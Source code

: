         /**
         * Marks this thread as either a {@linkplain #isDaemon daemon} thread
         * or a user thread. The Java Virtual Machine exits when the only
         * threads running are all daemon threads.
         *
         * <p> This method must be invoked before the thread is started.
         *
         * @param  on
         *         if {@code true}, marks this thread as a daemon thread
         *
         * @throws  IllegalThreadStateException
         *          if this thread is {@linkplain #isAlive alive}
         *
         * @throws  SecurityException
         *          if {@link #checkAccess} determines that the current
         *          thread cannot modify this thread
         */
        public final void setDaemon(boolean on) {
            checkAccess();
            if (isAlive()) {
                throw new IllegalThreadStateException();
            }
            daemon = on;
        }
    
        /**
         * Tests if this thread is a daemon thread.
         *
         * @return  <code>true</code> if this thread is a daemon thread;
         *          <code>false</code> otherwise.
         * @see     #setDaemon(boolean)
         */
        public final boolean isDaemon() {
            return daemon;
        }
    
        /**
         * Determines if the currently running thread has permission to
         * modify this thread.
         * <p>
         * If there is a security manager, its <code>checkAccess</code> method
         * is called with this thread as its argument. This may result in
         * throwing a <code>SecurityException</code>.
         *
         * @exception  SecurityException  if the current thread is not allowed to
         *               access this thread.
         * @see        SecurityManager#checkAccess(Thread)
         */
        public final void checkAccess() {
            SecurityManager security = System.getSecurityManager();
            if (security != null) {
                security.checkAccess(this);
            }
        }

################

#### [Problem statement]
Copy down every line of the material above that includes the string "checkAccess".

#### [Expected answer]
         *          if {@link #checkAccess} determines that the current
            checkAccess();
         * If there is a security manager, its <code>checkAccess</code> method
         * @see        SecurityManager#checkAccess(Thread)
        public final void checkAccess() {
                security.checkAccess(this);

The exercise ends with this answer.